For example  reading va range of a 400GB VMA which has few pages mapped
in beginning and few pages at the end and the rest of VMA does not have 
any pages, it
takes 0.001s using the /proc interface. Whereas with move_page() api 
passing 1024
consecutive small pages address, it takes about 2.4secs. This is on a 
similar system
running 4.19 kernel.
Dave Hansen Sept. 14, 2018, 7:01 p.m. UTC | #8
On 09/14/2018 11:04 AM, Prakash Sangappa wrote:
> Also, for valid VMAs in  'maps' file, if the VMA is sparsely
> populated with  physical pages, the page walk can skip over non
> existing page table entires (PMDs) and so can be faster.
Note that this only works for things that were _never_ populated.  They
might be sparse after once being populated and then being reclaimed or
discarded.  Those will still have all the page tables allocated.
Prakash Sangappa Sept. 15, 2018, 1:31 a.m. UTC | #9
On 9/13/2018 5:25 PM, Dave Hansen wrote:
> On 09/13/2018 05:10 PM, Andrew Morton wrote:
>>> Also, VMAs having THP pages can have a mix of 4k pages and hugepages.
>>> The page walks would be efficient in scanning and determining if it is
>>> a THP huge page and step over it. Whereas using the API, the application
>>> would not know what page size mapping is used for a given VA and so would
>>> have to again scan the VMA in units of 4k page size.
>>>
>>> If this sounds reasonable, I can add it to the commit / patch description.
> As we are judging whether this is a "good" interface, can you tell us a
> bit about its scalability?  For instance, let's say someone has a 1TB
> VMA that's populated with interleaved 4k pages.  How much data comes
> out?  How long does it take to parse?  Will we effectively deadlock the
> system if someone accidentally cat's the wrong /proc file?

For the worst case scenario you describe, it would be one line(range) 
for each 4k. Which would
be similar to what you get with  '/proc/*/pagemap'. The amount of data 
copied out at a
time is based on the buffer size used in the kernel. Which is 1024. That 
is if one line(one range)
printed is about 40 bytes(char), that means  about 25 lines per copy 
out.  Main concern would
be holding  'mmap_sem' lock, which can cause hangs. When the 1024 buffer 
gets filled the
mmap_sem is dropped and the buffer content is copied out to the user 
buffer. Then the
mmap_sem lock is reacquired and the page walk continues as needed until 
the specified user
buffer size is filed or till end of process address space is reached.

One potential issue could be that there is  a large VA range with all 
pages populated from
one numa node, then the page walk could take longer while holding 
mmap_sem lock.
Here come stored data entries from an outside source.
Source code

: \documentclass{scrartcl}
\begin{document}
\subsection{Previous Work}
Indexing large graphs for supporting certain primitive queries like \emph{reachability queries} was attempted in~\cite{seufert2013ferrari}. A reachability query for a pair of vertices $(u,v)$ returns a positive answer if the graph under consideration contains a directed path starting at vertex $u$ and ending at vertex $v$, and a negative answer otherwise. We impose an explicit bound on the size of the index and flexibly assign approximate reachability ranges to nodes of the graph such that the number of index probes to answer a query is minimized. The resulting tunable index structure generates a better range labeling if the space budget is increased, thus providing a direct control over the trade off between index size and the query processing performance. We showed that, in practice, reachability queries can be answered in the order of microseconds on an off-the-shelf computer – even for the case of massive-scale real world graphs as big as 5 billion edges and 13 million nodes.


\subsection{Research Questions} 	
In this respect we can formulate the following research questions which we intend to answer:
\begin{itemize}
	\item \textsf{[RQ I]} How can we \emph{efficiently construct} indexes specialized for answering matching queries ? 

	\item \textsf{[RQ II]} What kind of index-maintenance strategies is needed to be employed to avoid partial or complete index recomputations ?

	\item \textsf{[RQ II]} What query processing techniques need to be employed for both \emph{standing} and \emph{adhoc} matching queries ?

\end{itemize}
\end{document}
This
can be addressed by dropping and re-acquiring the mmap_sem lock after 
certain number of
pages have been walked(Say 512 - which is what happens in 
'/proc/*/pagemap' case).

>
> /proc seems like a really simple way to implement this, but it seems a
> *really* odd choice for something that needs to collect a large amount
> of data.  The lseek() stuff is a nice addition, but I wonder if it's
> unwieldy to use in practice.  For instance, if you want to read data for
> the VMA at 0x1000000 you lseek(fd, 0x1000000, SEEK_SET, right?  You read
> ~20 bytes of data and then the fd is at 0x1000020.  But, you're getting
> data out at the next read() for (at least) the next page, which is also
> available at 0x1001000.  Seems funky.  Do other /proc files behave this way?
>
Yes, SEEK_SET to the VA.  The lseek offset is the process VA. So it is 
not going to be
different from reading a normal text file.  Expect that  /proc files are 
special. Ex In
/proc/*/pagemap' file case, read enforces that seek/file offset and the 
user buffer size
passed in to  be a  multiple of the pagemap_entry_t  size or else the 
read would fail.

The usage for numa_vamaps file will be to SEEK_SET to the VA from where 
VA range
to numa node information needs to be read.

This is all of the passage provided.